Kazakhstan–Spain relations are the bilateral relations between Kazakhstan and Spain. Both nations are members of the Organization for Security and Co-operation in Europe.

==History==
After the dissolution of the Soviet Union, Kazakhstan became an independent nation in December 1991. On 11 February 1992, Kazakhstan and Spain established diplomatic relations. In 1999, Spain opened a resident embassy in the former capital of Almaty before moving the embassy to Astana in 2006. That same year, Kazakhstan opened a resident embassy in Madrid.

Since the initial establishment of diplomatic relations, both nations have worked closely within multinational forums such as the Organization for Security and Co-operation in Europe. In 2017, Spain participated in the Expo 2017 being held in Astana.

Since independence, many Kazakhs, notably including students seeking a European higher education, have moved to Spain, thus enlarging the local Kazakh diaspora in cities like Madrid, Torrevieja, Barcelona, San Sebastián, and Valencia. The diaspora includes painter Tolqyn Saqbaeva, among others.

==High-level visits==
High-level from Kazakhstan to Spain

- President Nursultan Nazarbayev (2008, 2013)

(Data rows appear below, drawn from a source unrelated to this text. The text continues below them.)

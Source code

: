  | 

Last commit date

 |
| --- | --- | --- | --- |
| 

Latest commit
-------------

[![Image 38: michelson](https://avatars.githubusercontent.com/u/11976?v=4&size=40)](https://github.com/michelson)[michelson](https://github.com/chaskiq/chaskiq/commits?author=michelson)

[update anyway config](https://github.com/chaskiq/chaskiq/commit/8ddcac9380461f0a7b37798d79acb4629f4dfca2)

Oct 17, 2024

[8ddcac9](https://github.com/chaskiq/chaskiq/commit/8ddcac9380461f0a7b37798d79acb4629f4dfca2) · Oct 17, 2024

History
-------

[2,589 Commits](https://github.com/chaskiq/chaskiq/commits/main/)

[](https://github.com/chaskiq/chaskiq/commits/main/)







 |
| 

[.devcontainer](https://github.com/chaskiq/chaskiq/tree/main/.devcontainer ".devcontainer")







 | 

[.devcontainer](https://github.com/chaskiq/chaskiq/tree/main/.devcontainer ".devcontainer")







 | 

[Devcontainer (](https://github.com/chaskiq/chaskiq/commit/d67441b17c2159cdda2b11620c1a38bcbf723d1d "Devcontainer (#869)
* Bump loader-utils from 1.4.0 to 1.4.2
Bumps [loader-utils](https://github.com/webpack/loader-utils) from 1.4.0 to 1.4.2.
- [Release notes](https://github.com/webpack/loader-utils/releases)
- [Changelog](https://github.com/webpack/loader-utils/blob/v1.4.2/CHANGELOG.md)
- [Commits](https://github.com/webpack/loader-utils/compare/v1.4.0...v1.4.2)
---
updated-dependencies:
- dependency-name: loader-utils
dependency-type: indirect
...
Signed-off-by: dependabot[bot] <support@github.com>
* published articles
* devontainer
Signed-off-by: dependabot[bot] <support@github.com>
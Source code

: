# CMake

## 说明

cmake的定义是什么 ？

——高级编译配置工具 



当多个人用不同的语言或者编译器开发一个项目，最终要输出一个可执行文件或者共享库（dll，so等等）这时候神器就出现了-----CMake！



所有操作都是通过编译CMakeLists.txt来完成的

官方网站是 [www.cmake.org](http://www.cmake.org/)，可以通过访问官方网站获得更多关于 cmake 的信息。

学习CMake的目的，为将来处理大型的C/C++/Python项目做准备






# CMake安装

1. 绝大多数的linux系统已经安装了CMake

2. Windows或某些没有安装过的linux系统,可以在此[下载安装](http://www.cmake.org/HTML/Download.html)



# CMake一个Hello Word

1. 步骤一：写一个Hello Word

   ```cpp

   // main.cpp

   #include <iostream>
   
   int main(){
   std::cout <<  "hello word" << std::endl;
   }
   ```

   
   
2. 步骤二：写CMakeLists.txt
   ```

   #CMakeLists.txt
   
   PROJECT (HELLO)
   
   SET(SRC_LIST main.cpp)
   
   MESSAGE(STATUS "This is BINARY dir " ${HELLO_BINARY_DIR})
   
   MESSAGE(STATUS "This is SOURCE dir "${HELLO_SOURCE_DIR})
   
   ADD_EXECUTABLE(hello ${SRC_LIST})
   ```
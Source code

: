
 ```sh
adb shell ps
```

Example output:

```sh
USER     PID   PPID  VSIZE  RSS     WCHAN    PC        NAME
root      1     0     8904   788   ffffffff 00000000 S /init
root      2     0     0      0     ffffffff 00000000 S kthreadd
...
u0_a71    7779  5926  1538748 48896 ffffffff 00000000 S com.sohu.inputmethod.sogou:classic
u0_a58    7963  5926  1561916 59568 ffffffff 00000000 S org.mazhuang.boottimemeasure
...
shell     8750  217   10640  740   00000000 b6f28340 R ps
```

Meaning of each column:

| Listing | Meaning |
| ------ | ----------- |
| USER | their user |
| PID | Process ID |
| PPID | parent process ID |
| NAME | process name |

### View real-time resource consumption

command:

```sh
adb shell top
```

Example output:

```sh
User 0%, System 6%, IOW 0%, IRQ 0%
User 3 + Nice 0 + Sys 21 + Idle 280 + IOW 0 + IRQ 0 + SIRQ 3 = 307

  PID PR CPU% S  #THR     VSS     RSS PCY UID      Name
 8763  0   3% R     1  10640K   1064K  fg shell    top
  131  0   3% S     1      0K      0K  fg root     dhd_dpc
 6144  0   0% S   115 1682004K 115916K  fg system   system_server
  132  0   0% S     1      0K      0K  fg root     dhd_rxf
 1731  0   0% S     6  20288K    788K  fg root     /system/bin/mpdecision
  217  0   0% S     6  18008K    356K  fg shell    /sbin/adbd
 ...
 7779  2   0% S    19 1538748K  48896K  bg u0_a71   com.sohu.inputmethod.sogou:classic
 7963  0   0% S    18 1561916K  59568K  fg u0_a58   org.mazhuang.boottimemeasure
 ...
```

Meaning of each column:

High-level from Spain to Kazakhstan

- King Juan Carlos I (2007)
- Prime Minister José Luis Rodríguez Zapatero (2011)
- Prime Minister Mariano Rajoy (2013)

==Agreements==
Since 1992, both nations have signed several bilateral agreements such as Agreement on the Reciprocal Promotion and Protection of Investments (1995); Agreement on Economic and Industrial Cooperation (1997); Agreement on Cultural, Educational and Scientific Cooperation (1997); Agreement to transport equipment and military personnel through Kazakh territory for Spanish stabilization and reconstruction in Afghanistan (2009); Agreement on the Elimination of Visas for Diplomatic Passport Holders (2009); Agreement on Tourism Cooperation (2009); Extradition Treaty (2012) and an Agreement on Military Cooperation (2013).

==Trade==
In 2015, trade between Kazakhstan and Spain totaled €1.3 billion Euros. Kazakhstan's main exports to Spain include: combustibles and lubricants, copper based products, inorganic chemical products, steel products and electrical equipment. Spain's main exports to Kazakhstan include: vehicles, air navigation equipment, construction equipment, clothing and shoes.

==Resident diplomatic missions==
- Kazakhstan has an embassy in Madrid and a consulate in Barcelona.
- Spain has an embassy in Astana.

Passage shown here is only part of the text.